When Paramount let Veronica go in 1948, her career took a nosedive. De Toth, her now estranged husband, got her the secondary lead in Slattery’s Hurricane (1949), a picture he directed for Twentieth Century-Fox. In 1951, with her movie career moribund, she and De Toth declared bankruptcy. They separated in June 1951 and were divorced a year later. With no movie roles available, the exsiren left Hollywood for New York.
Lake set up headquarters in a rundown Greenwich Village apartment, her children in tow. She did TV (the roles were few and far between) and toured in plays. In 1955 she wed rugged songwriter Joseph McCarthy, who was better at drinking liquor than at running a household full of children. (Her offspring were constantly being shunted back and forth between her home and her exhusbands’ places on the West Coast.) She and McCarthy divorced in 1959.
Veronica Lake in her post peek-a-boo hairdo period (the late 1940s).
Courtesy of JC Archives
An accidental fall in 1960 put Veronica’s stage career on halt for many months. When she recovered, she moved to the Martha Washington Hotel for Women, on East 29th Street in New York City. A reporter found her working as a barmaid there and the discovery made headlines worldwide, with accompanying photos of the now-bloated, strained-looking Lake.
The ensuing publicity allowed Veronica to find work at a Baltimore TV station hosting a Late Show movie program. In the summer of 1963, she was cast as a fading movie queen in an off-Broadway revival of Best Foot Forward. Her once-wonderful looks were gone, but her energy was impressive. In April 1965, Lake made headlines again when she was arrested for drunkenness in Galveston, Texas (where she had gone to visit a current boyfriend). After this beau died, she moved to Miami, where she did stock theater. Veronica was paid $10,000 to do a Canadian movie (Footsteps in the Snow, 1966), which saw only limited release. The Florida-made Flesh Feast, her final screen work, was a mess of a horror movie that was not unleashed on an unsuspecting public until 1970.
In 1969, Lake went to England to promote Veronica, her just published autobiography (published first in Britain), and stayed to do a stage comedy, Madame Chairman, which failed to make it to the West End. She remained in England to pursue further stage-work. But she was back in the United States by 1971, promoting the American publication of her memoirs.

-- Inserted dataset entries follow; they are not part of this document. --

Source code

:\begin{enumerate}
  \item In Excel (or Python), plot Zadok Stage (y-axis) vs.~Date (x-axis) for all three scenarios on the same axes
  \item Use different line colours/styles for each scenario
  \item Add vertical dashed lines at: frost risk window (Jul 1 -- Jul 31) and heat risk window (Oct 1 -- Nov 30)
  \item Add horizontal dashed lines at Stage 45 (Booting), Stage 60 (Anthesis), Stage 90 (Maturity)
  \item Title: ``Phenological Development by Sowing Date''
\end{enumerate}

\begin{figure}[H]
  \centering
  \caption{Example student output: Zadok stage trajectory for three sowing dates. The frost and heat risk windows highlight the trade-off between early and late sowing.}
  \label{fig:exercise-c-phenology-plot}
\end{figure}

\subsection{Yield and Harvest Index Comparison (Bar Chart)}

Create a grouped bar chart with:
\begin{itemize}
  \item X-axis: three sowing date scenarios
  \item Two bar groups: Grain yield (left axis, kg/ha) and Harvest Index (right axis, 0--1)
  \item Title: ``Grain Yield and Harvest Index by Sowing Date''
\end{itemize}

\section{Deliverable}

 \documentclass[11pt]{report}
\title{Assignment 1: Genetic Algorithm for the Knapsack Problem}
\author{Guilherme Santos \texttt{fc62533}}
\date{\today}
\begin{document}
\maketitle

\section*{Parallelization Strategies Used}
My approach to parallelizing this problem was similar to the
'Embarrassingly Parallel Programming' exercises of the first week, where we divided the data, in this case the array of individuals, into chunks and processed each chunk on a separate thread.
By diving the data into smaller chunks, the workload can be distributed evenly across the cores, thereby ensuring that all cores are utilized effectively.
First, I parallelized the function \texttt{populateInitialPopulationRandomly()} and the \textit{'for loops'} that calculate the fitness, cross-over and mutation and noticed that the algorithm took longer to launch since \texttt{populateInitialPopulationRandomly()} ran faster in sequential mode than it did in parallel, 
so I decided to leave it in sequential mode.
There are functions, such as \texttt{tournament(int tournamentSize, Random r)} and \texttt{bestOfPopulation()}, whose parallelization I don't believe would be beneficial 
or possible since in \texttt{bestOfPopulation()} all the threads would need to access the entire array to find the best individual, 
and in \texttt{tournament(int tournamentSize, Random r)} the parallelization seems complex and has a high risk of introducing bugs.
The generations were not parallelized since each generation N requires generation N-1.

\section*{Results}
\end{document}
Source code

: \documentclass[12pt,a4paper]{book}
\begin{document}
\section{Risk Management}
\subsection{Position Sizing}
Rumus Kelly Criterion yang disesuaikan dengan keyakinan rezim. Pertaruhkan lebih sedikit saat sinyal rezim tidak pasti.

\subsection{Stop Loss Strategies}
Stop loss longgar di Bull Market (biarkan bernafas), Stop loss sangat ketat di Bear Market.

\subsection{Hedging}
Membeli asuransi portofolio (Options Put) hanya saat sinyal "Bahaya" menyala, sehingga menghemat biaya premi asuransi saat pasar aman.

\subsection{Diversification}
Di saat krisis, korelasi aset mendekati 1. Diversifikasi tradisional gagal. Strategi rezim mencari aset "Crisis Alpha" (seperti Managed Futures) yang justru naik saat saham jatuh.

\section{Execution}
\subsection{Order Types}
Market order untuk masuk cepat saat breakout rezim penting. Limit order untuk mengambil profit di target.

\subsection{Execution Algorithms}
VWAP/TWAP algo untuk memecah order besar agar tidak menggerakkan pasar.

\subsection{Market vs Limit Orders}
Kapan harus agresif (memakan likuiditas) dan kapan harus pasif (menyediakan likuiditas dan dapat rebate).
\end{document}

By the spring of 1972, Veronica had returned to Florida, now accompanied by Robert Carlton-Munro, a retired British sea captain, whom she married that June. They went back to England. Before long, however, the two were fighting regardless of whether they were drunk or sober, and Veronica came back to America alone.
In late June of 1973, Veronica visited friends in Burlington, Vermont. By then, the years of drinking had taken their final toll. She was hospitalized on June 26 for acute hepatitis, and on July 7, 1973, she died at age 53. Her son Michael, then a construction worker in Hawaii, heard of her death over the radio. He borrowed money to fly to Vermont, where he arranged for Veronica to be cremated as she had requested. A small memorial service was held in New York at the Universal Chapel on East 52nd Street. None of her one-time Hollywood associates paid their respects at the services, and neither did her other children or ex-husbands. Her ashes were scattered at sea near the Virgin Islands, a locale she and a past boyfriend had enjoyed very much.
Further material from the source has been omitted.